Inhoud
Negniychnik op wielen (Marasmius rotula) is een miniatuur fruitlichaam uit de familie Negniychnikov en de familie Negniychnik. Het werd voor het eerst beschreven en geclassificeerd door de Italiaans-Oostenrijkse natuuronderzoeker Giovanni Scopoli in 1772 als een wielpaddestoel. De andere namen:
- kraag merulius, uit 1796, W. Withering;
- micromphale halsband, sinds 1821, S. Gray;
- meeldraad in de vorm van een wiel, sinds 1887, N. Patuillard;
- chameceras wielvormig, sinds 1898, O. Kunze.
Hoe ziet een wielvormige, niet-ijzeren pan eruit?
Vruchtlichamen zijn klein, zelfs op volwassen leeftijd. De poten zijn dun en, in vergelijking met de doppen, aanzienlijk langwerpig, draadachtig.
Beschrijving van de hoed
Bij nieuwe paddenstoelen zien de doppen eruit als een ronde, geribbelde schroefkop. Het midden is recht of met een kleine trechtervormige holte, met een donker roodbruine knol. Vanaf de helft van de diameter wordt het oppervlak bijna in een rechte hoek neergelaten, in sommige gevallen zijn de randen enigszins naar de stengel verschoven. Naarmate het zich ontwikkelt, spreidt de wielvormige niet-nippon de dop, die eerst koepelvormig wordt, dan paraplu-vormig en vervolgens uitgespreid, vaak met de randen naar beneden. De smalle trechter op de plaats van groei naar de steel blijft en wordt dieper. De diameter varieert van 0,3 tot 1,4 cm.
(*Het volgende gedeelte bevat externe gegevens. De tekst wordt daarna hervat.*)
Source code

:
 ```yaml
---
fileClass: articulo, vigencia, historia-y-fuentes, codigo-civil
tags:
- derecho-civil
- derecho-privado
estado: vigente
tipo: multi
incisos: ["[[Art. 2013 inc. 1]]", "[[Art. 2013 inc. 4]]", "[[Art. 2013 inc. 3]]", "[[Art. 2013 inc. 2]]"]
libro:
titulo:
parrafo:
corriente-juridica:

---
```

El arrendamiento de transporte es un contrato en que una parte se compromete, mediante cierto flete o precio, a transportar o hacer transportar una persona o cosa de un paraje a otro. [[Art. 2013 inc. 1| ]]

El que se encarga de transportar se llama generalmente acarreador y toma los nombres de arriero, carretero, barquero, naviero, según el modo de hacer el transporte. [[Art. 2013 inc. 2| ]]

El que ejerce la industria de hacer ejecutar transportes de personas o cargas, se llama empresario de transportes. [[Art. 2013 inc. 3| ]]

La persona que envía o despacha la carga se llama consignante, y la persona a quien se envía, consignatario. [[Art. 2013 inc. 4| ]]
Het oppervlak is muco-vochtig, glad. In de lengterichting golvend of zelfs knolachtig in begroeiing. Sneeuwwit of romig geelachtig van kleur, met een donker centrum. Soms met bruine vlekken, na droging wordt het zandbruin of licht oker. De rand is bochtig getand, segmentaal, vaak golvend. Het vruchtvlees is dun, breekbaar en heeft een onaangename geur.
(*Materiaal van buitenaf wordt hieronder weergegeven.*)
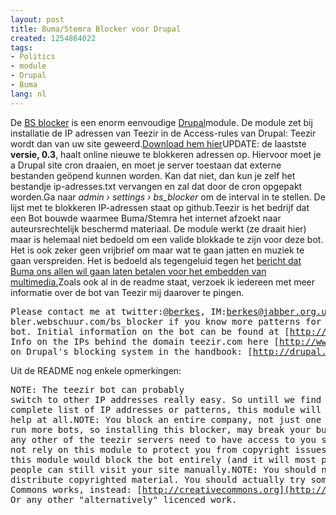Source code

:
 ```yaml
---
layout: post
title: Buma/Stemra Blocker voor Drupal
created: 1254864022
tags:
- Politics
- module
- Drupal
- Buma
lang: nl
---
```

De [BS blocker](http://github.com/berkes/BS-Blocker) is een enorm eenvoudige [Drupal](drupal.nl)module. De module zet bij installatie de IP adressen van Teezir in de Access-rules van Drupal: Teezir wordt dan van uw site geweerd.[Download hem hier](http://github.com/berkes/BS-Blocker/downloads)UPDATE: de laastste **versie, 0.3**, haalt online nieuwe te blokkeren adressen op. Hiervoor moet je a Drupal site cron draaien, en moet je server toestaan dat externe bestanden geöpend kunnen worden. Kan dat niet, dan kun je zelf het bestandje ip-adresses.txt vervangen en zal dat door de cron opgepakt worden.Ga naar _admin › settings › bs_blocker_ om de interval in te stellen. De lijst met te blokkeren IP-adressen staat <ha href="http://github.com/berkes/BS-Blocker/tree/ip-list">op github.Teezir is het bedrijf dat een Bot bouwde waarmee Buma/Stemra het internet afzoekt naar auteursrechtelijk beschermd materiaal. De module werkt (ze draait hier) maar is helemaal niet bedoeld om een valide blokkade te zijn voor deze bot. Het is ook zeker geen vrijbrief om maar wat te gaan jatten en muziek te gaan verspreiden. Het is bedoeld als tegengeluid tegen het [bericht dat Buma ons allen wil gaan laten betalen voor het embedden van multimedia.](http://www.marcoraaphorst.nl/2009/10/01/buma-gaat-je-laten-betalen-voor-youtube-embedding/)Zoals ook al in de readme staat, verzoek ik iedereen met meer informatie over de bot van Teezir mij daarover te pingen.<pre>Please contact me at twitter:[@berkes](http://twitter.com/berkes), IM:berkes@jabber.org.uk or on bler.webschuur.com/bs_blocker if you know more patterns for the Teezir bot.        Initial information on the bot can be found at [http://www.teezir.com/?tabid=81](http://www.teezir.com/?tabid=81)        Info on the IPs behind the domain teezir.com here [http://www.robtex.com/ip/77.243.161.175.html](http://www.robtex.com/ip/77.243.161.175.html)Info on Drupal's blocking system in the handbook: [http://drupal.org/getting-started/6/admin/user/rules](http://drupal.org/getting-started/6/admin/user/rules)</pre>Uit de README nog enkele opmerkingen:<pre>NOTE: The teezir bot can probably switch to other IP addresses really easy.       So untill we find a more complete list of IP addresses or patterns,       this module will probably not help at all.NOTE: You block an entire company, not just one bot. They run more bots, so installing      this blocker, may break your business if any other of the teezir servers need to       have access to you site.NOTE: Do not rely on this module to protect you from copyright issues. Even íf,       this module would block the bot entirely (and it will most probably not)      people can still visit your site manually.NOTE: You should not steal and distribute copyrighted material. You should       actually try some Creative Commons works, instead: [http://creativecommons.org](http://creativecommons.org).      Or any other "alternatively" licenced work.</pre></ha>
De platen van de hymenofoor zijn zeldzaam, soms bochtig, de dop van binnenuit doet sterk denken aan de bloembladen van een bloem of een paraplu die aan een kraag van een kraag is bevestigd. De kleur is vergelijkbaar met de kleur van de dop. Sporepoeder is wit.
Been beschrijving
De wieler-vormige nematode heeft een lange poot. Dun, niet meer dan 1,8 mm, glad, hol van binnen. Vaak gebogen, van 2 tot 9 cm lang De kleur is ongelijk, bij jonge champignons is de kleur lichter. Donker bij de wortel: harsachtig amber, bruin, goudkleurig tot chocoladebruin en houtskoolzwart, en zilverachtig wit of crème bij de dop. Bij het drogen wordt het been gerimpeld, in de lengterichting gevouwen.
Waar en hoe het groeit
De piepende ademhaling groeit op rottend hout, dikke bosbodems, in dode bossen en op oude, verrotte stronken. Houdt van natte plekken. Geeft de voorkeur aan loof- of gemengde bossen. Het is algemeen en alomtegenwoordig, het is een kosmopolitische paddenstoel.Verspreidingsgebied - Europa, Azië, Noord-Amerika. In Rusland komt het het meest voor in Siberië en de noordelijke Kaukasus.
Het groeit in grote kolonies en vormt verbazingwekkend mooie witte stervormige vlekken tegen de achtergrond van bruin bosafval. De vruchtperiode van het mycelium is van juli tot oktober.
Is de paddenstoel eetbaar of niet
Niet-schimmel op wielen is geclassificeerd als een niet-eetbare paddenstoel vanwege zijn onaangename geur en lage voedingswaarde. Er zijn geen gegevens over de toxiciteit ervan.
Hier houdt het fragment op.